(WHAT IS NEEDED) Search the material below for the word "renewcommand". Copy every line that has it.

(GIVEN RECORDS)
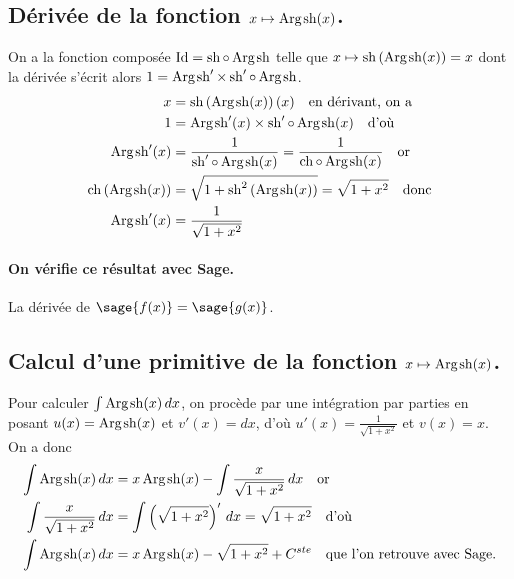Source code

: \documentclass[a4paper,12pt]{report}
\def\Id{\ensuremath{\mathrm{Id}}}
\renewcommand{\sinh}{\mathop{\mathrm{sh}}}
\renewcommand{\cosh}{\mathop{\mathrm{ch}}}
\renewcommand{\arg}{\mathop{\mathrm{Arg}}}
\begin{document}
\subsection{Dérivée de la fonction $x \mapsto \arg\mspace{-1mu}\sinh(x)$.\label{argsinh}}
On a la fonction composée $\Id = \sinh \circ \arg\mspace{-1mu}\sinh$ telle que $x\mapsto\sinh\left(\arg\mspace{-1mu}\sinh(x)\right)=x$ dont la dérivée s'écrit alors $1= \arg\mspace{-1mu}\sinh\nolimits' \times \sinh\nolimits'\circ\arg\mspace{-1mu}\sinh$.
\begin{align*}
x & =\sinh\left(\arg\mspace{-1mu}\sinh(x)\right)(x) \quad \textrm{en dérivant, on a}\\
1 & = \arg\mspace{-1mu}\sinh\nolimits'(x) \times \sinh\nolimits'\circ\arg\mspace{-1mu}\sinh(x) \quad \textrm{d'où}\\
\arg\mspace{-1mu}\sinh\nolimits'(x) & =\frac{1}{ \sinh\nolimits'\circ\arg\mspace{-1mu}\sinh(x)}=\frac{1}{ \cosh \circ \arg\mspace{-1mu}\sinh(x)}\quad \textrm{or}\\
\cosh\left(\arg\mspace{-1mu}\sinh(x)\right) & = \sqrt{1+\sinh\nolimits^2\left(\arg\mspace{-1mu}\sinh(x)\right)}=\sqrt{1+x^2}\quad \textrm{donc}\\
\arg\mspace{-1mu}\sinh\nolimits'(x) & = \frac{1}{ \sqrt{1+x^2}}
\end{align*}


\paragraph{On vérifie ce résultat avec Sage.}
La dérivée de $\sage{f(x)} = \sage{g(x)} $.


\subsection{Calcul d'une primitive de la fonction  $x \mapsto \arg\mspace{-1mu}\sinh(x)$.}
Pour calculer $\int \arg\mspace{-1mu}\sinh(x) \, dx$, on procède par une intégration par parties en posant $u(x) = \arg\mspace{-1mu}\sinh(x)$ et $v'(x) = dx$, d'où $u'(x) = \frac{1}{ \sqrt{1+x^2}}$ et $ v(x) = x $. \\
On a donc
\begin{align*}
\int \arg\mspace{-1mu}\sinh(x) \, dx & = x \arg\mspace{-1mu}\sinh(x) - \int \frac{x}{ \sqrt{1+x^2}} \, dx \quad \textrm{or}\\
\int \frac{x}{ \sqrt{1+x^2}} \, dx & = \int \left(\sqrt{1+x^2}\right)' \, dx = \sqrt{1+x^2}  \quad \textrm{d'où}\\
\int \arg\mspace{-1mu}\sinh(x) \, dx & = x \arg\mspace{-1mu}\sinh(x) - \sqrt{1+x^2} + C^{ste} \quad \textrm{que l'on retrouve avec Sage.}
\end{align*}
\end{document}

(TASK SOLUTION)
\renewcommand{\sinh}{\mathop{\mathrm{sh}}}
\renewcommand{\cosh}{\mathop{\mathrm{ch}}}
\renewcommand{\arg}{\mathop{\mathrm{Arg}}}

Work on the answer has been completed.